Kashmir has often been referred to as an unresolvable imbroglio by academics. In the book, Getting to Yes, Kashmir, along with Palestine, was mentioned as an example of conflicts that cannot be negotiated away.
When faced with seemingly unsolvable and deep rooted problems, it is helpful to step back from the brink and consider options that have not been considered in the past. Previous solutions have centred on an UN-sponsored plebiscite in which the choice given to Kashmiris would be either to join India or Pakistan. But seven decades have come and gone and the plebiscite has yet to occur.
Bilateral negotiations have been carried out intermittently and have yielded no concrete results. It is time to take a deep breath and step back from the brink to gain perspective and to visualize alternative solutions.
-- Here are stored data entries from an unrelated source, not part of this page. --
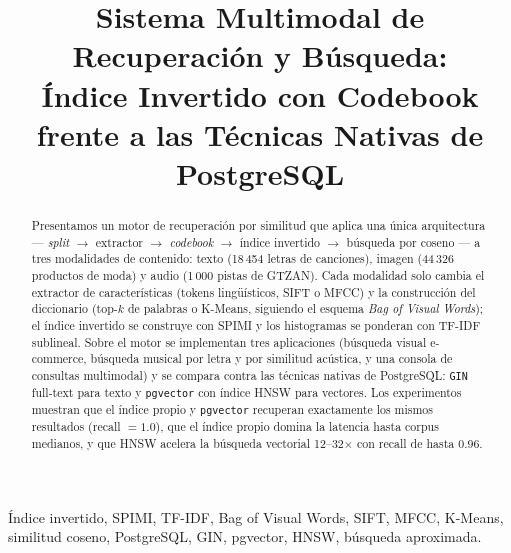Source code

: \documentclass[conference]{IEEEtran}
\begin{document}
\title{Sistema Multimodal de Recuperación y Búsqueda:\\
Índice Invertido con Codebook frente a las Técnicas Nativas de PostgreSQL}

\author{
}

\maketitle

\begin{abstract}
Presentamos un motor de recuperación por similitud que aplica una única
arquitectura --- \textit{split} $\rightarrow$ extractor $\rightarrow$
\textit{codebook} $\rightarrow$ índice invertido $\rightarrow$ búsqueda por
coseno --- a tres modalidades de contenido: texto (18\,454 letras de
canciones), imagen (44\,326 productos de moda) y audio (1\,000 pistas de
GTZAN). Cada modalidad solo cambia el extractor de características (tokens
lingüísticos, SIFT o MFCC) y la construcción del diccionario (top-$k$ de
palabras o K-Means, siguiendo el esquema \textit{Bag of Visual Words}); el
índice invertido se construye con SPIMI y los histogramas se ponderan con
TF-IDF sublineal. Sobre el motor se implementan tres aplicaciones (búsqueda
visual e-commerce, búsqueda musical por letra y por similitud acústica, y una
consola de consultas multimodal) y se compara contra las técnicas nativas de
PostgreSQL: \texttt{GIN} full-text para texto y \texttt{pgvector} con índice
HNSW para vectores. Los experimentos muestran que el índice propio y
\texttt{pgvector} recuperan exactamente los mismos resultados
(recall $=1.0$), que el índice propio domina la latencia hasta corpus
medianos, y que HNSW acelera la búsqueda vectorial 12--32$\times$ con recall
de hasta $0.96$.
\end{abstract}

\begin{IEEEkeywords}
Índice invertido, SPIMI, TF-IDF, Bag of Visual Words, SIFT, MFCC, K-Means,
similitud coseno, PostgreSQL, GIN, pgvector, HNSW, búsqueda aproximada.
\end{IEEEkeywords}

\end{document}
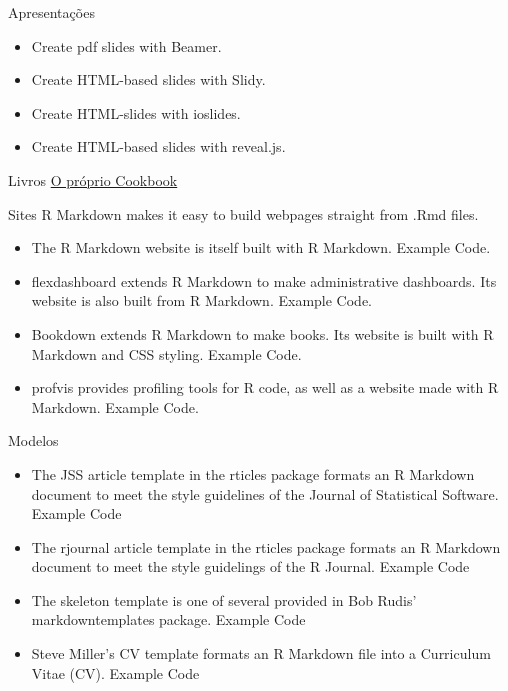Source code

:\documentclass[
  9pt,
  ignorenonframetext,
]{beamer}
\begin{document}
\begin{frame}{Apresentações}
\protect\hypertarget{apresentauxe7uxf5es}{}
\begin{itemize}
\item
  Create pdf slides with Beamer.
\item
  Create HTML-based slides with Slidy.
\item
  Create HTML-slides with ioslides.
\item
  Create HTML-based slides with reveal.js.
\end{itemize}
\end{frame}

\begin{frame}{Livros}
\protect\hypertarget{livros}{}
\href{https://bookdown.org/yihui/rmarkdown-cookbook/}{O próprio
Cookbook}
\end{frame}

\begin{frame}{Sites}
\protect\hypertarget{sites}{}
R Markdown makes it easy to build webpages straight from .Rmd files.

\begin{itemize}
\item
  The R Markdown website is itself built with R Markdown. Example Code.
\item
  flexdashboard extends R Markdown to make administrative dashboards.
  Its website is also built from R Markdown. Example Code.
\item
  Bookdown extends R Markdown to make books. Its website is built with R
  Markdown and CSS styling. Example Code.
\item
  profvis provides profiling tools for R code, as well as a website made
  with R Markdown. Example Code.
\end{itemize}
\end{frame}

\begin{frame}{Modelos}
\protect\hypertarget{modelos}{}
\begin{itemize}
\item
  The JSS article template in the rticles package formats an R Markdown
  document to meet the style guidelines of the Journal of Statistical
  Software. Example Code
\item
  The rjournal article template in the rticles package formats an R
  Markdown document to meet the style guidelings of the R Journal.
  Example Code
\item
  The skeleton template is one of several provided in Bob Rudis'
  markdowntemplates package. Example Code
\item
  Steve Miller's CV template formats an R Markdown file into a
  Curriculum Vitae (CV). Example Code
\end{itemize}
\end{frame}
\end{document}
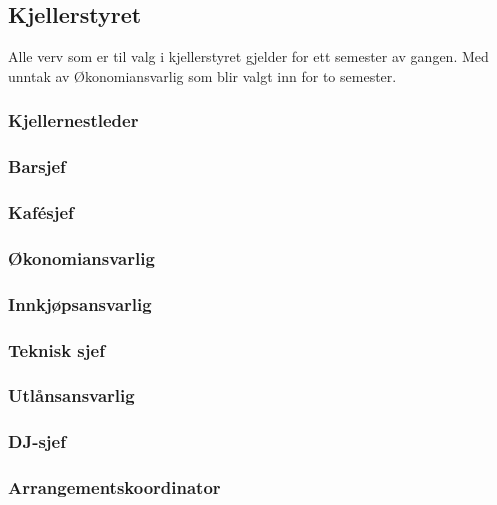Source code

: \documentclass[10pt,norsk,a4paper,usenames,dvipsnames]{article}
\begin{document}
\begin{minipage}[t]{0.5\textwidth}
    \subsection{Kjellerstyret} %
        Alle verv som er til valg i kjellerstyret gjelder for ett semester av gangen. Med unntak av Økonomiansvarlig som blir valgt inn for to semester.
        
        \subsubsection{Kjellernestleder}
        
        
        \subsubsection{Barsjef}
        
        
        \subsubsection{Kafésjef}
        
        
        \subsubsection{Økonomiansvarlig}
        
        
        \subsubsection{Innkjøpsansvarlig}
        
        
        \subsubsection{Teknisk sjef}
        
        
        \subsubsection{Utlånsansvarlig}
        
        
        \subsubsection{DJ-sjef}
        
        
        \subsubsection{Arrangementskoordinator}
\end{minipage}
    
\end{document}

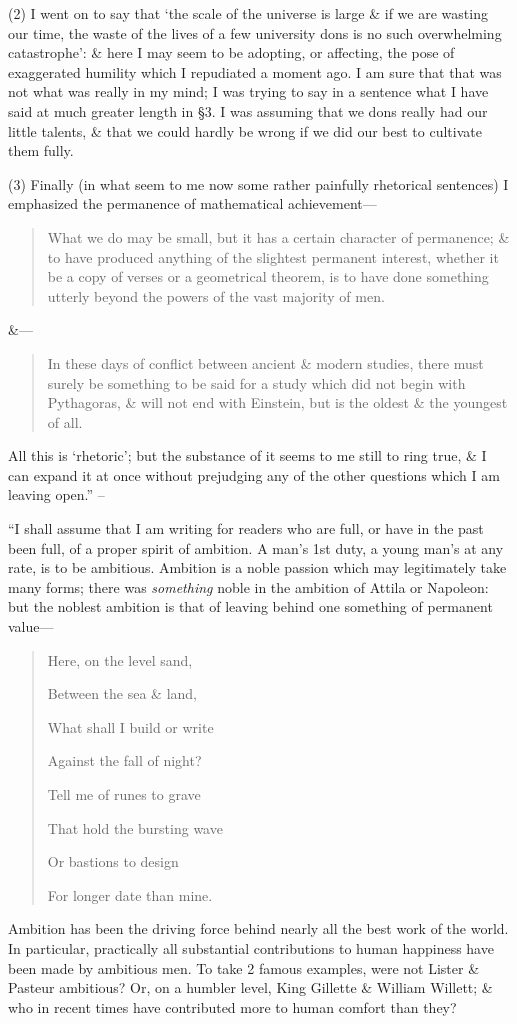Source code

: \documentclass{article}
\numberwithin{equation}{section}
\begin{document}
(2) I went on to say that `the scale of the universe is large \& if we are wasting our time, the waste of the lives of a few university dons is no such overwhelming catastrophe': \& here I may seem to be adopting, or affecting, the pose of exaggerated humility which I repudiated a moment ago. I am sure that that was not what was really in my mind; I was trying to say in a sentence what I have said at much greater length in \S3. I was assuming that we dons really had our little talents, \& that we could hardly be wrong if we did our best to cultivate them fully.

(3) Finally (in what seem to me now some rather painfully rhetorical sentences) I emphasized the permanence of mathematical achievement---
\begin{quotation}
	What we do may be small, but it has a certain character of permanence; \& to have produced anything of the slightest permanent interest, whether it be a copy of verses or a geometrical theorem, is to have done something utterly beyond the powers of the vast majority of men.
\end{quotation}
\&---
\begin{quotation}
	In these days of conflict between ancient \& modern studies, there must surely be something to be said for a study which did not begin with Pythagoras, \& will not end with Einstein, but is the oldest \& the youngest of all.
\end{quotation}
All this is `rhetoric'; but the substance of it seems to me still to ring true, \& I can expand it at once without prejudging any of the other questions which I am leaving open.'' -- \cite[pp. 74--77]{Hardy1992}

 ``I shall assume that I am writing for readers who are full, or have in the past been full, of a proper spirit of ambition. A man's 1st duty, a young man's at any rate, is to be ambitious. Ambition is a noble passion which may legitimately take many forms; there was \textit{something} noble in the ambition of Attila or Napoleon: but the noblest ambition is that of leaving behind one something of permanent value---
\begin{quotation}
	Here, on the level sand,
	
	Between the sea \& land,
	
	What shall I build or write
	
	Against the fall of night?
	
	
	Tell me of runes to grave
	
	That hold the bursting wave
	
	Or bastions to design
	
	For longer date than mine.
\end{quotation}
Ambition has been the driving force behind nearly all the best work of the world. In particular, practically all substantial contributions to human happiness have been made by ambitious men. To take 2 famous examples, were not Lister \& Pasteur ambitious? Or, on a humbler level, King Gillette \& William Willett; \& who in recent times have contributed more to human comfort than they?
\end{document}
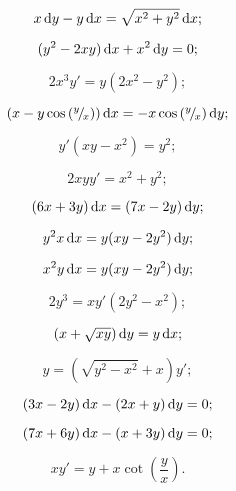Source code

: \begin{multicols}{2}
	\begin{problem}
		\[ x \mathop{}\!\mathrm{d} y - y \mathop{}\!\mathrm{d} x = \sqrt{x^2 + y^2} \mathop{}\!\mathrm{d} x; \]
	\end{problem}
	
	\begin{problem}
		\[ (y^2 - 2 x y) \mathop{}\!\mathrm{d} x + x^2 \mathop{}\!\mathrm{d} y = 0; \]
	\end{problem}
	
	\begin{problem}
		\[ 2 x^3 y' = y (2 x^2 - y^2); \]
	\end{problem}
	
	\begin{problem}
		\[ \left( x - y \cos \left({}^{y}\!/_{\!x}\right)\right) \mathop{}\!\mathrm{d} x = - x \cos \left({}^{y}\!/_{\!x}\right) \mathop{}\!\mathrm{d} y; \]
	\end{problem}
	
	\begin{problem}
		\[ y' (x y - x^2) = y^2; \]
	\end{problem}
	
	\begin{problem}
		\[ 2 x y y' = x^2 + y^2; \]
	\end{problem}
	
	\begin{problem}
		\[ (6 x + 3 y) \mathop{}\!\mathrm{d} x = (7 x - 2 y) \mathop{}\!\mathrm{d} y; \]
	\end{problem}
	
	\begin{problem}
		\[ y^2 x \mathop{}\!\mathrm{d} x = y (x y - 2 y^2) \mathop{}\!\mathrm{d} y; \]
	\end{problem}
	
	\begin{problem}
		\[ x^2 y \mathop{}\!\mathrm{d} x = y (x y - 2 y^2) \mathop{}\!\mathrm{d} y; \]
	\end{problem}
	
	\begin{problem}
		\[ 2 y^3 = x y' (2 y^2 - x^2); \]
	\end{problem}
	
	\begin{problem}
		\[ \left( x + \sqrt{x y}\right) \mathop{}\!\mathrm{d} y = y \mathop{}\!\mathrm{d} x; \]
	\end{problem}
	
	\begin{problem}
		\[ y = \left( \sqrt{y^2 - x^2} + x \right) y'; \]
	\end{problem}
	
	\begin{problem}
		\[ (3 x - 2 y) \mathop{}\!\mathrm{d} x - (2 x + y) \mathop{}\!\mathrm{d} y = 0; \]
	\end{problem}
	
	\begin{problem}
		\[ (7 x + 6 y) \mathop{}\!\mathrm{d} x - (x + 3 y) \mathop{}\!\mathrm{d} y = 0; \]
	\end{problem}
	
	\begin{problem}
		\[ x y' = y + x \cot \left(\frac{y}{x}\right). \]
	\end{problem}
\end{multicols}

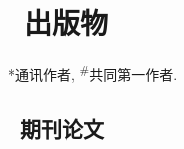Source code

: \newcommand{\Revision}{\songtix{返修}}
\newcommand{\Review}{\songtix{审稿}}
\newcommand{\Submitted}{\songtix{投稿}}
\newcommand{\CS}{*} %
\newcommand{\CF}{\textsuperscript{\#}} %


\section{\texorpdfstring{\faBook\ 出版物}{出版物}}
\CS 通讯作者, \CF 共同第一作者.

\subsection*{\texorpdfstring{\faBook\ 期刊论文}{期刊论文}}
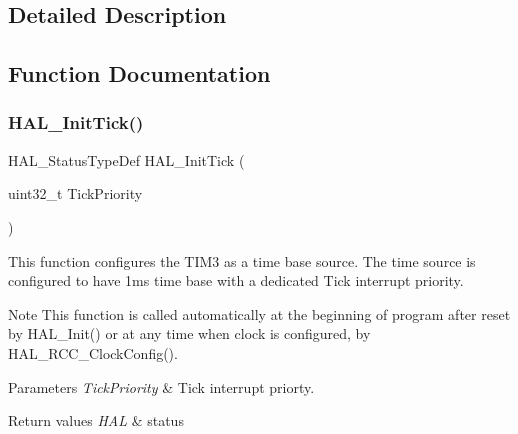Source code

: \subsection{Detailed Description}


\subsection{Function Documentation}
\hypertarget{group___h_a_l___time_base_ga879cdb21ef051eb81ec51c18147397d5}{}\label{group___h_a_l___time_base_ga879cdb21ef051eb81ec51c18147397d5} 
\subsubsection{\texorpdfstring{H\+A\+L\+\_\+\+Init\+Tick()}{HAL\_InitTick()}}
{\footnotesize\ttfamily H\+A\+L\+\_\+\+Status\+Type\+Def H\+A\+L\+\_\+\+Init\+Tick (\begin{DoxyParamCaption}\item[{uint32\+\_\+t}]{Tick\+Priority }\end{DoxyParamCaption})}



This function configures the T\+I\+M3 as a time base source. The time source is configured to have 1ms time base with a dedicated Tick interrupt priority. 

\begin{DoxyNote}{Note}
This function is called automatically at the beginning of program after reset by H\+A\+L\+\_\+\+Init() or at any time when clock is configured, by H\+A\+L\+\_\+\+R\+C\+C\+\_\+\+Clock\+Config(). 
\end{DoxyNote}

\begin{DoxyParams}{Parameters}
{\em Tick\+Priority} & Tick interrupt priorty. \\
\hline
\end{DoxyParams}

\begin{DoxyRetVals}{Return values}
{\em H\+AL} & status \\
\hline
\end{DoxyRetVals}
\hypertarget{group___h_a_l___time_base_ga24e0ee9dae1ec0f9d19200f5575ff790}{}\label{group___h_a_l___time_base_ga24e0ee9dae1ec0f9d19200f5575ff790}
Along the way, two major wars and several minor wars have been fought to resolve the issue by force but the ceasefire line that was established by the UN in January 1948 has not much moved much since. All that has happened is it’s been renamed the Line of Control.
Kashmir may well be un-negotiable. But what’s the alternative? It’s worth giving negotiations another try. But before beginning to negotiate, it’s important to reiterate the principles negotiation that underpin successful negotiations.
First, both parties must agree that the gains from cooperation exceed the gains from confrontation. This may be the hardest principle to follow, given India’s dominance over Pakistan in just about every dimension of strength, including not only its military and economic strength but also its diplomatic sense.
Someone will have to convince India that the status quo in Kashmir is not sustainable. And someone will have to convince Pakistan that sending raiders into Kashmir is not acceptable. As the consummate US diplomat and scholar Henry Kissinger noted, “Success in diplomacy does not involve proving that you are right, but convincing both parties that they have a common interest in solving the problem.”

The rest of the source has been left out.